Task statement. Nothing outside the stretch is wanted. Repeat exactly the lines of the listing below from the one that contains "## Configuration" through the one that contains "- JIRINO_USERNAME : The", both ends included.

Provided records.
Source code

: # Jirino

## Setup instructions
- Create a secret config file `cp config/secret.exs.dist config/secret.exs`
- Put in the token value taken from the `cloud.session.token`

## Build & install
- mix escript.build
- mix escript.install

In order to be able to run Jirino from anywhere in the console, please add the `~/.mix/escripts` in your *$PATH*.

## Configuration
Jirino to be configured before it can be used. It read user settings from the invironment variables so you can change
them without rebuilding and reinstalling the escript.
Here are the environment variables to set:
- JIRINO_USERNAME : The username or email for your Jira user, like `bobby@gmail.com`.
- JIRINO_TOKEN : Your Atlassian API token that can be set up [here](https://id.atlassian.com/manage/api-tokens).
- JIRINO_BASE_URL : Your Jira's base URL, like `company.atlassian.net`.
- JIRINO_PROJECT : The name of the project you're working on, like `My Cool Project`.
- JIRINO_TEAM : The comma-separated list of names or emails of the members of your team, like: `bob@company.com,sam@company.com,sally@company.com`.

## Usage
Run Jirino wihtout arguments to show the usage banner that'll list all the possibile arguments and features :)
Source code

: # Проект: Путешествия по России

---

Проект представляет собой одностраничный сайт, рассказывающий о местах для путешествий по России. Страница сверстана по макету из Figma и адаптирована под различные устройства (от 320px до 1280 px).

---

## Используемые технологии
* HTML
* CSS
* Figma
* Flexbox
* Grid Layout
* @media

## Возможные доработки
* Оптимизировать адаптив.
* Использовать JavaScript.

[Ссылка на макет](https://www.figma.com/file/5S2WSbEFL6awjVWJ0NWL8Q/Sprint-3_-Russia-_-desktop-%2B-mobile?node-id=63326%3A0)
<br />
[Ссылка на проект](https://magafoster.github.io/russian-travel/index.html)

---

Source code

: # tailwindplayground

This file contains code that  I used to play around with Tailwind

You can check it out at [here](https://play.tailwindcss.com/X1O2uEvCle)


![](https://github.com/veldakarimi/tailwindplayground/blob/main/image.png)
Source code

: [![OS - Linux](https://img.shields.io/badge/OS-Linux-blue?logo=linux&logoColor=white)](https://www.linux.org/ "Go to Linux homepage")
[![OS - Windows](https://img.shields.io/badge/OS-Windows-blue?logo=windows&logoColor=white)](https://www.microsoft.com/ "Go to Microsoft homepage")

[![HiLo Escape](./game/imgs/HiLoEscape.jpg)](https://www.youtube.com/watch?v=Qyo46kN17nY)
* * *
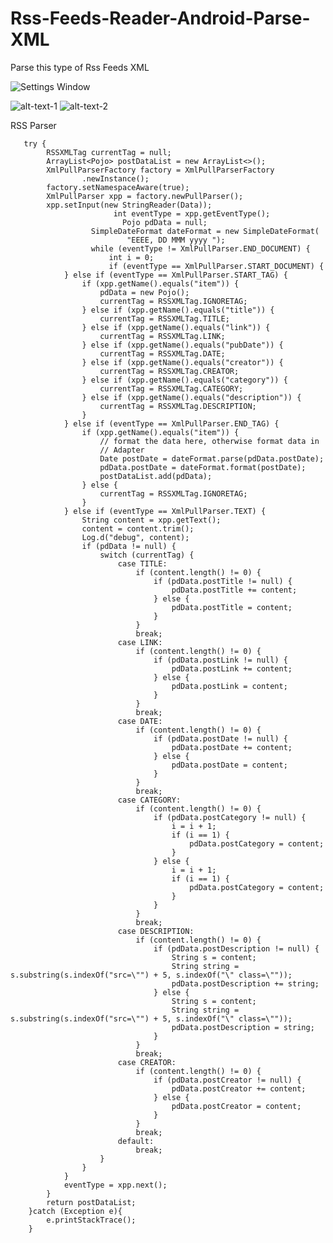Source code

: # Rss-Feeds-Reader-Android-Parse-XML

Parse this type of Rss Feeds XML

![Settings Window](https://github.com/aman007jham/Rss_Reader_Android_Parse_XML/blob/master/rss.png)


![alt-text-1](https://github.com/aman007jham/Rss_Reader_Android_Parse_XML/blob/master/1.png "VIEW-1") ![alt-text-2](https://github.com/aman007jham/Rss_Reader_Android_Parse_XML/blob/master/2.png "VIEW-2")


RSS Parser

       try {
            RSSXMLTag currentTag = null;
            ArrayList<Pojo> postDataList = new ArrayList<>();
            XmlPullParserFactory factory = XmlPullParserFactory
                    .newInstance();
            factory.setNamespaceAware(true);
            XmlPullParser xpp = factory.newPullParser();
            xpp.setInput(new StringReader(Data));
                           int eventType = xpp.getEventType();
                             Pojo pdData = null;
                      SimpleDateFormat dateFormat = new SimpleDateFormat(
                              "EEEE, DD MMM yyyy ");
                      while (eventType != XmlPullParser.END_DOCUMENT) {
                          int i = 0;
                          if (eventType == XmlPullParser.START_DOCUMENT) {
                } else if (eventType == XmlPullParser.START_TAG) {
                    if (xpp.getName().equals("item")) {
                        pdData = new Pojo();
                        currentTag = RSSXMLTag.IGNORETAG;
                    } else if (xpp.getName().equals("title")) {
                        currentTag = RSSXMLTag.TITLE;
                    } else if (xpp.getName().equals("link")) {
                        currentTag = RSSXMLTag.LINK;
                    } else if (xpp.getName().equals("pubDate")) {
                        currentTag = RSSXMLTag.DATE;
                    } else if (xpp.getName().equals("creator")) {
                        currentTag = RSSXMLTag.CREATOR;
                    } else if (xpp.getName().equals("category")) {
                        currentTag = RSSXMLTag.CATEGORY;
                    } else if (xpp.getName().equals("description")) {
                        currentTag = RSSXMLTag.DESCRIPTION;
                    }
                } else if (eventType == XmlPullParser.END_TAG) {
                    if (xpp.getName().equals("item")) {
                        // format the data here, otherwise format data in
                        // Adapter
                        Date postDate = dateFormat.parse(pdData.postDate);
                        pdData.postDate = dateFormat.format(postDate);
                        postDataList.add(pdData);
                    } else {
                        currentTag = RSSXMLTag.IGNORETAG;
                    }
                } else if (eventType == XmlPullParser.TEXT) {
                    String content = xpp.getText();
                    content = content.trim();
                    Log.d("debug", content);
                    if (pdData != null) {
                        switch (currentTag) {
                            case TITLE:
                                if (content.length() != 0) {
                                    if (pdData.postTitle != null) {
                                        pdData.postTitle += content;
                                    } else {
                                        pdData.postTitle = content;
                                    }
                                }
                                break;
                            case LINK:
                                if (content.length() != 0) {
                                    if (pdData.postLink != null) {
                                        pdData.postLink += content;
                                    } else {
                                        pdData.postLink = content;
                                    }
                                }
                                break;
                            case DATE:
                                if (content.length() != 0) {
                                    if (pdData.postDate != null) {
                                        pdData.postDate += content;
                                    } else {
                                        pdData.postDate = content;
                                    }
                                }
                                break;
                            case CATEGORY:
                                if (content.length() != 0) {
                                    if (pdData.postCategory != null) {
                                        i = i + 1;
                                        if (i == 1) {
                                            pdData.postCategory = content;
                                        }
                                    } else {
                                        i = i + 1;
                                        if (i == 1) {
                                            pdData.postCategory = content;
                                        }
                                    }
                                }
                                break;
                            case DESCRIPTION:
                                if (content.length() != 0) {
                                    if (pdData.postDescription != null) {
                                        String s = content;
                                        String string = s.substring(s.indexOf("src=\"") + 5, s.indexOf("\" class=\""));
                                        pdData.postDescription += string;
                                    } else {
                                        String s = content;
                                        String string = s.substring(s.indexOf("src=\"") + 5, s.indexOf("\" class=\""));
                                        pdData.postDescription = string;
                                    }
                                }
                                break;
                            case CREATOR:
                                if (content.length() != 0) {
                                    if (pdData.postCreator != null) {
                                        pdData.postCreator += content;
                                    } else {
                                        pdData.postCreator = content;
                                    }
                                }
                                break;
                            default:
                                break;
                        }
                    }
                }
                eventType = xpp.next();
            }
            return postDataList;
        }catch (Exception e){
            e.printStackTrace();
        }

Response box.
## Configuration
Jirino to be configured before it can be used. It read user settings from the invironment variables so you can change
them without rebuilding and reinstalling the escript.
Here are the environment variables to set:
- JIRINO_USERNAME : The username or email for your Jira user, like `bobby@gmail.com`.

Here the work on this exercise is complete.